If you have originally created a format, that format is applied to the values in the SAS dataset at the time that your analysis is run. So, if you have a value of "Block A" in a character variable in your dataset and you have formatted value that maps "Block A" to the formatted value of 1, then if you go in and later change the value of "Block A" to something else and rerun your analysis, "Block A" will not longer be printed in your output or used in your analysis as the formatted value. Formats work independently of the underlying values in your datasets. When you run an analysis SAS essentially looks through your datasets at run-time and maps each of the values to the formatted values as you've specified in your proc format statement and then performs the analysis using the formatted values.
If you want to keep the original formatting, you can use two separate formats: one for the old format and one for the new formatting and call the appropriate format into your procedures depending on when you want to use which format.
You can also use a put statement in a datastep to convert the previously formatted value and "hard code" the formatted value as an actual value in your dataset. For example, if you have a format called "blockno" that you used with a variable called "block" then, using your old format, you could create a variable called blockno_old and set it to the old formatted value with:
block_old=put(block, $blockno.).
You could then modify block with your new values. You would then have to variables in your dataset: block_old which would contain the original values of your variable and block which, after your changes, would contain the new values.
Proc Format is not a format statement
With proc format, you create formats, you do not assign them to variables. That you can do for instance with a format statement.
The format of a variable is not its internal length
A SAS variable can only have two types: numerical (which non SAS programmers call double) or chracter (which non SAS programmers call fixed length character) It can however have hundreds of different formats. The format just determines the way the variable is represented in a report.
You can perfectly change the format of a variable without changing it's length.
Try this:
proc format;
value myFormat
0-10 = 'small'
10-20 ='medium'
20-100='large' ;
run;
data test1;
infile datalines;
length myVar 8.;
input myVar;
format myVar 6.2;
datalines;
1
2.1
9.12
10.123
15.1234
22.12345
50.123456
;
data test2;
set test1;
format myVar myFormat.;
data test3;
set test2;
format myVar 12.6;
run;
title 'In test1, myVar has format 6.2';
proc print data=test1;
run;
title 'In test2, myVar has format myFormat';
proc print data=test2;
run;
title 'In test3, myVar has format 12.6';
proc print data=test3;
run;
You can create a format in a format catalog and store it for any future reference.
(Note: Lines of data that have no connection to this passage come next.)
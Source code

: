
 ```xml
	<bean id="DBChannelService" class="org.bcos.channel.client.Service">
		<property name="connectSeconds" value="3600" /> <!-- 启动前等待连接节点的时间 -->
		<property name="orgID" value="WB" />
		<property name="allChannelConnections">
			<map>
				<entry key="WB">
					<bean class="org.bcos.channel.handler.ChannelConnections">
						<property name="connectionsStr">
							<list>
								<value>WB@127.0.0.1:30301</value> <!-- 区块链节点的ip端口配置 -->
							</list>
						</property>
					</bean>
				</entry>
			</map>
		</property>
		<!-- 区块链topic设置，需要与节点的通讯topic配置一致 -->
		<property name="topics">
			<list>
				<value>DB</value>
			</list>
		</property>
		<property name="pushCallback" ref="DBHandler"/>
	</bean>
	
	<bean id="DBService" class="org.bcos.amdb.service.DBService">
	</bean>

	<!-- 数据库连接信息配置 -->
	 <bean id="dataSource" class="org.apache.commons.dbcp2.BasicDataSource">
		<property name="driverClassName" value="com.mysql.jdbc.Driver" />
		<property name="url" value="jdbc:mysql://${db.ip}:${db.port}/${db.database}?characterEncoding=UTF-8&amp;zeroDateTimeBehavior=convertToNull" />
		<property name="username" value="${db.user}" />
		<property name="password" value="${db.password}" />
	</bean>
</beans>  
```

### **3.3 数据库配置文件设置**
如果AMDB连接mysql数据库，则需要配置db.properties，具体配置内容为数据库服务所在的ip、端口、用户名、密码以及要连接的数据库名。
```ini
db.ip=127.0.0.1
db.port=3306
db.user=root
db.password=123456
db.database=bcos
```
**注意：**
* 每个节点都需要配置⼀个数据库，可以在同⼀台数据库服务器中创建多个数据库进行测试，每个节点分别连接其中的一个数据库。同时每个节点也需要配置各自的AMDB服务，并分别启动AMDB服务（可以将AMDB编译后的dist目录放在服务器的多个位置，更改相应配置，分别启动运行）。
It always happens that the dataset has new variables and updated variables with new data. So having a format catalog to accommodate the new and old changes will actually help to maintain history of the original and current values.
I have a need to combine two sas datasets having the same column names but one of the datasets will have a numeric value where the same name in the other dataset are character. I was thinking to evaluate each field with the %isnum function and based on this convert the number to character:
char_id = put(id, 7.) ;
drop id ;
rename char_id=id ;
What I need to know is how do I determine the length of the variable to use in the PUT and what would I do for date fields?
Sounds like you need to analyze your data and see how long things are. Use an obviously too long format (best32.) and then see how long the actual results are, or use max.
For date fields, you need to decide how you want your date fields to look.
date_c = put(date_n,date9.);
That would be the default, but there are literally hundreds of date formats you can choose from.
You can also use proc contents data=myDataStes out=VarDatasets; run; and you will get the list of variables with type, length, format, informat and so on.